XO, Kitty star Anna Cathcart says TV show is not a traditional K-drama
LOS ANGELES – Netflix’s teenage comedy-drama XO, Kitty – a spin-off of the To All The Boys I’ve Loved Before romantic comedy films (2018 to 2021) – was the streaming platform’s most-watched English-language series when it debuted in May.
At the same time, some viewers took issue with what they felt was an unrealistic portrayal of life at a South Korean high school, from students kissing in the library to eating cupcakes for lunch – things that would never happen in real life, they said.
But the show’s star, Anna Cathcart, says the series is not supposed to be a traditional Korean drama.
Her character, Kitty Song Covey, has transferred from an American school to one in Seoul to be with her long-distance Korean boyfriend, Dae (Choi Min-young).
Cathcart, 19, has played Kitty since the 2018 film To All The Boys I’ve Loved Before, which saw her matchmaking efforts bring sister Lara Jean (Lana Condor) and her secret crush Peter (Noah Centineo) together.
In a Zoom chat with The Straits Times from her home town of Vancouver in Canada, Cathcart says: “What is unique about XO, Kitty is that it’s a fusion between an American show and a K-drama, and having that mix between both genres.
“So, it brings a different perspective to some topics, and has certain things you might not see in a K-drama or in an American show because we have bits and pieces of both.
“It definitely creates something that’s one of a kind.”
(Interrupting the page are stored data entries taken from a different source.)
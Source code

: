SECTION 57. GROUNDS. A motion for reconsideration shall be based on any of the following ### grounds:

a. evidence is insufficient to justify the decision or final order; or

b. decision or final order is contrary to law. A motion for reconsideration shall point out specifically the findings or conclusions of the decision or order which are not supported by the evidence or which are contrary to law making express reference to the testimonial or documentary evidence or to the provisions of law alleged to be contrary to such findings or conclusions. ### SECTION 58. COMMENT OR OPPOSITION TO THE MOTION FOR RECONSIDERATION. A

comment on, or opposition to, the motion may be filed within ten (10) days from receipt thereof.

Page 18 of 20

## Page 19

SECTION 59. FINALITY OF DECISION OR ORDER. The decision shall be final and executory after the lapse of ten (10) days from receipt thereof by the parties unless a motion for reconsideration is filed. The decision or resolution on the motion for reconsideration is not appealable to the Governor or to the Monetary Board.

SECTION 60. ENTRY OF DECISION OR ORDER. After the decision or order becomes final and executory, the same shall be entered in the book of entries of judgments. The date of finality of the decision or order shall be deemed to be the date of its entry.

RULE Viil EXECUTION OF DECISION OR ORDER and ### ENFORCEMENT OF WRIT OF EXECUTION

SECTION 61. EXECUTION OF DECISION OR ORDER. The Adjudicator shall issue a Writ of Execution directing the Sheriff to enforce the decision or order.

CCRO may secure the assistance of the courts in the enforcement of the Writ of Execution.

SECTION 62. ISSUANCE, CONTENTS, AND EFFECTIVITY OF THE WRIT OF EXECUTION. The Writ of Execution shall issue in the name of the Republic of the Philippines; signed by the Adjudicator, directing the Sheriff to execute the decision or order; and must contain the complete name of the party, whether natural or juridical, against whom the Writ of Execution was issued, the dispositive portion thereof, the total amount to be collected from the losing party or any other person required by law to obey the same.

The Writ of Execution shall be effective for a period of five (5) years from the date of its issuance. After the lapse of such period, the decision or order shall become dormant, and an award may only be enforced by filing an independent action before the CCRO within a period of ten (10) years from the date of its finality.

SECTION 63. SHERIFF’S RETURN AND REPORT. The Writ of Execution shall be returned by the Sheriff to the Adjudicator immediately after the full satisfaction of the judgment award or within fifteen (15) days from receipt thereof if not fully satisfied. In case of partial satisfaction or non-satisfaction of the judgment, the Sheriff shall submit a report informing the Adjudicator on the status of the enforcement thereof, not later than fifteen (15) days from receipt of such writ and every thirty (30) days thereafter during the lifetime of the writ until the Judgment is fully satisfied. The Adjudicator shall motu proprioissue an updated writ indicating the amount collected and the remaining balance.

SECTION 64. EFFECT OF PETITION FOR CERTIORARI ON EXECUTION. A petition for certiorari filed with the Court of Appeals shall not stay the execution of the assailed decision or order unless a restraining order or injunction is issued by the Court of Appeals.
The actress – who is half-Irish and half-Chinese – is also excited that a biracial performer like herself gets to play the romantic lead in the Netflix production.
“Hopefully, people who are mixed-race and see a mixed kid in a lead role, and in a love-interest role, feel like they can celebrate their background as well,” says the star, who appeared in the Disney Channel musical-fantasy films Descendants 2 (2017) and Descendants 3 (2019).
Her experience growing up biracial in Vancouver was a positive one, she adds.
“Where I lived, race wasn’t always the focus, but it was always something that could be celebrated,” she says.
“In my school, there were many half-Asian people, so I felt very welcome to celebrate my background and ethnicity. And I was so excited to teach my friends about my culture.”
The actress has explored both her parents’ cultures as well. She has visited Northern Ireland, where her father’s family hails from, along with southern China, which is home to her mother’s relatives.
“And my mother, who was a kindergarten teacher, would sometimes teach my classmates how to make dumplings and about all the different traditions.
“Those things are such core memories for me,” says the star, who is majoring in sociology and creative writing at the University of British Columbia.
Set at an international school in Seoul, XO, Kitty is similarly multicultural.
Featuring dialogue in both English and Korean, the story has characters who are South Korean, American, French-Greek, Iranian-Filipino and Australian, and each faces a distinct set of challenges.
Cathcart suggests this may be why the show seems to appeal to so many people.
“There are a lot of different storylines and types of representation. No matter who you are, you can find something that you connect with.
“The general theme of growing up and feeling lost at times, and finding who you are, is something everybody can relate to,” she says.
For this – her first lead role – Cathcart has received plenty of moral support from her former To All The Boys co-stars Condor and Centineo, whose careers were also launched by the hit franchise.
“I’ve been really lucky to have such an amazing cast of people to look up to and have as role models throughout all three movies,” Cathcart says.
“Noah just recently surprised me (by turning up) at the premiere of XO, Kitty, which was really exciting. It means the world to have people to look up to and know I have their support.”
- XO, Kitty is available on Netflix.